= Provided information =
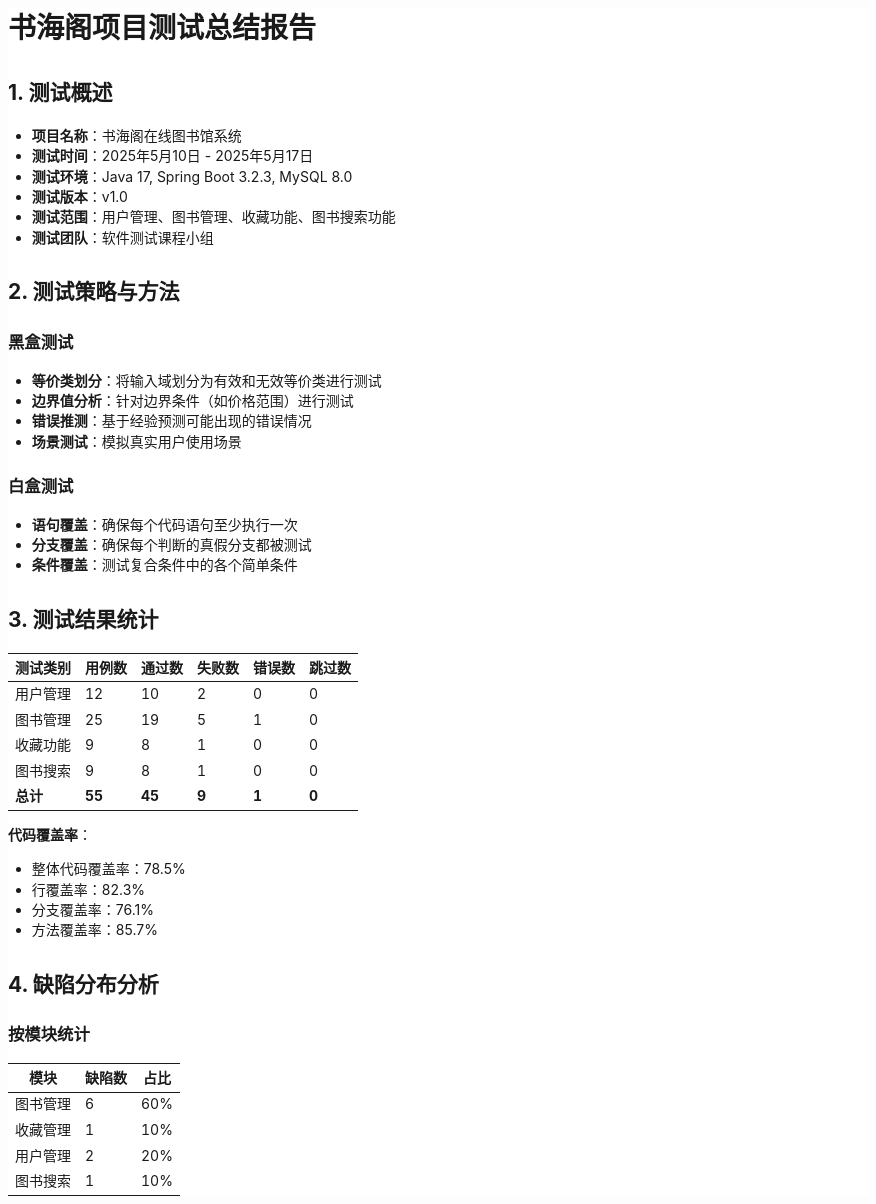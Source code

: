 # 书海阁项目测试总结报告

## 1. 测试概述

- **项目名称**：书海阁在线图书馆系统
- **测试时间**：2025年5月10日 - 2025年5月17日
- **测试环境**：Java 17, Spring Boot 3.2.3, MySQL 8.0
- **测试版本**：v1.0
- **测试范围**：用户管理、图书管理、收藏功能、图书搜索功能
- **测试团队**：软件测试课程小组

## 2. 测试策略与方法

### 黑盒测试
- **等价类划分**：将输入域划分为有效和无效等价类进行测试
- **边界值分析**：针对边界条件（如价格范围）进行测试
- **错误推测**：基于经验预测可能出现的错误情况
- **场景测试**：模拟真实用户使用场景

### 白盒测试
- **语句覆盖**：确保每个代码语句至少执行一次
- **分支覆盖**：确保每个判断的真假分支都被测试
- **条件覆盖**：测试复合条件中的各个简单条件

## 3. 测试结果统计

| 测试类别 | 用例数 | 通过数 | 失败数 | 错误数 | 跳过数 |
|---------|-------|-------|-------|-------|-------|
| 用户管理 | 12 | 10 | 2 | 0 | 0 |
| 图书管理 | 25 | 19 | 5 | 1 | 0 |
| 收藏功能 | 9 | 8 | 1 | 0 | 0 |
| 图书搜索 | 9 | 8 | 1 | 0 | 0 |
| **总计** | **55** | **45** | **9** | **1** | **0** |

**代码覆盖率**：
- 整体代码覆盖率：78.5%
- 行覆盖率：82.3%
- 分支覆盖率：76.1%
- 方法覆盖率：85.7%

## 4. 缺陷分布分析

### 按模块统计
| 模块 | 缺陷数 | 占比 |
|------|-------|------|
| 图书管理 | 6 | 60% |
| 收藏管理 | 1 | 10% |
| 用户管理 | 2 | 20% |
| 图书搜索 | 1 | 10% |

--

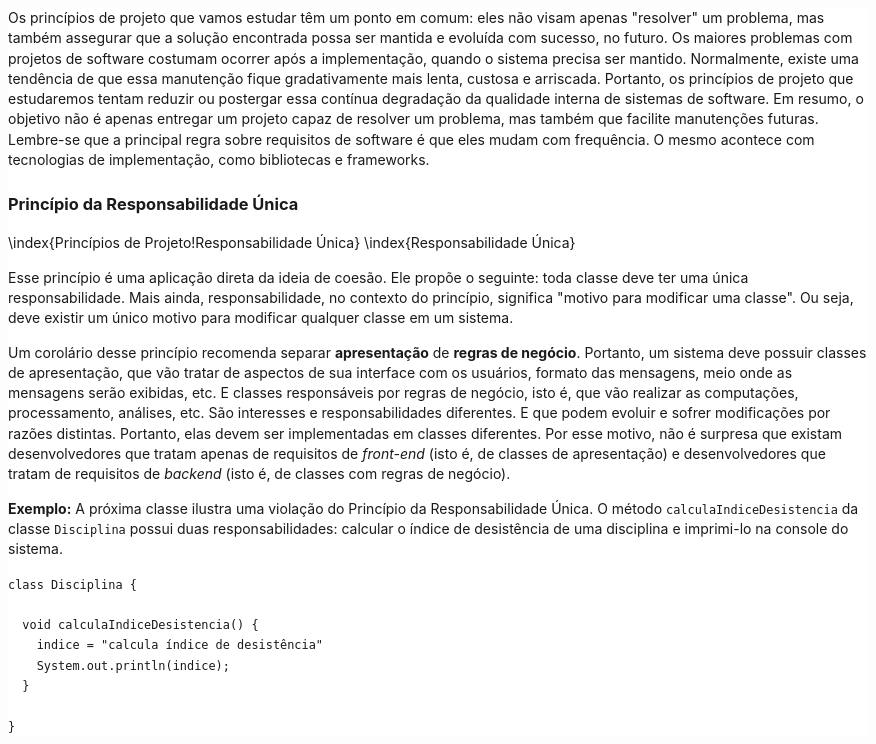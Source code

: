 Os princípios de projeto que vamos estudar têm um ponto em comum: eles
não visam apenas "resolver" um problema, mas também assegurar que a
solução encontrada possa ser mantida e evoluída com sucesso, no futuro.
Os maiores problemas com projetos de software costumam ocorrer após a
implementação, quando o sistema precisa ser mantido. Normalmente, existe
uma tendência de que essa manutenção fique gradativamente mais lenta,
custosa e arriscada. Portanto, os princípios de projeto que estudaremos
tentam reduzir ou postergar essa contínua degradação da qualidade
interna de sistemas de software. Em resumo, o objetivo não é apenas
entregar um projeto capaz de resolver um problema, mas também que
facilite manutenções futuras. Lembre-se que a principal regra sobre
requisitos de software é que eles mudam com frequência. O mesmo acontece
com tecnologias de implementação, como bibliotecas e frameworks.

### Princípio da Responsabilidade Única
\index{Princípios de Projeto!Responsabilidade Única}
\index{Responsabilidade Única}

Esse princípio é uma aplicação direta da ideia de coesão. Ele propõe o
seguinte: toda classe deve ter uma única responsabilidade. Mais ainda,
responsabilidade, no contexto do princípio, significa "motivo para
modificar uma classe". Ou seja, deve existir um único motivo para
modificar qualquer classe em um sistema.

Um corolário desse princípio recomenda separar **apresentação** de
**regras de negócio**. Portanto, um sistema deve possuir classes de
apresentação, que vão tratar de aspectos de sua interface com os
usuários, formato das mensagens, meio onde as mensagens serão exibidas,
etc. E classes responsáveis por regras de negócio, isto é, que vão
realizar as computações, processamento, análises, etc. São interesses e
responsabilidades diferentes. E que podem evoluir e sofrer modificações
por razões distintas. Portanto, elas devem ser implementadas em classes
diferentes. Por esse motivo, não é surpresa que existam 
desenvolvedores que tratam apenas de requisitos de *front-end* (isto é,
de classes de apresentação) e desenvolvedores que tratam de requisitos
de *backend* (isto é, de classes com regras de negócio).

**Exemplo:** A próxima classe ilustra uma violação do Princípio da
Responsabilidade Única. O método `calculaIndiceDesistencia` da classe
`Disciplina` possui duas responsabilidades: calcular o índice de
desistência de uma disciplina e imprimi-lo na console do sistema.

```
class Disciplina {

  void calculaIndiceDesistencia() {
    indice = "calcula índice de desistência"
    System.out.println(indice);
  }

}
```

--

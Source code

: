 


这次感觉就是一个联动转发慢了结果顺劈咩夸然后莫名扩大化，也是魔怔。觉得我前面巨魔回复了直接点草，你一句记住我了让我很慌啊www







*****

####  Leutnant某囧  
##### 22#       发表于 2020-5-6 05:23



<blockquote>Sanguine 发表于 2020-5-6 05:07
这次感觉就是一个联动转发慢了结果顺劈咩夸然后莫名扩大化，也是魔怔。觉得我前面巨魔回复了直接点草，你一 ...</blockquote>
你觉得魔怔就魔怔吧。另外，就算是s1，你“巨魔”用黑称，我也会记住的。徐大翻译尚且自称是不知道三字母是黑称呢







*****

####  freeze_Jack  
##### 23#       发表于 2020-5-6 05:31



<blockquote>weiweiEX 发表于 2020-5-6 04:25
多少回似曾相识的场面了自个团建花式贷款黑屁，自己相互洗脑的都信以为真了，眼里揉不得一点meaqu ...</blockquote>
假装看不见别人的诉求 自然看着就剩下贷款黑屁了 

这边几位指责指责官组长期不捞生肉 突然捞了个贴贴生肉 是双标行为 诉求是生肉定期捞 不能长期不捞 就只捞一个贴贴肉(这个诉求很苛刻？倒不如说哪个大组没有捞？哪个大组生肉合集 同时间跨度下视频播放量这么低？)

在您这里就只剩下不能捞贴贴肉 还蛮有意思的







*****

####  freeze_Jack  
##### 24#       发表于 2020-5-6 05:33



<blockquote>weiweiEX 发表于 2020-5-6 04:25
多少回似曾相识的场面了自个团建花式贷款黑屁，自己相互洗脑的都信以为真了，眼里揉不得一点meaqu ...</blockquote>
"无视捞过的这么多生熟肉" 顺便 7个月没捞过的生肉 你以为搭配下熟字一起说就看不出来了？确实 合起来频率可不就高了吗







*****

= What to produce =
All lines of the material that contain the string "用户管理" are to be copied.

= Written answer =
- **测试范围**：用户管理、图书管理、收藏功能、图书搜索功能
| 用户管理 | 12 | 10 | 2 | 0 | 0 |
| 用户管理 | 2 | 20% |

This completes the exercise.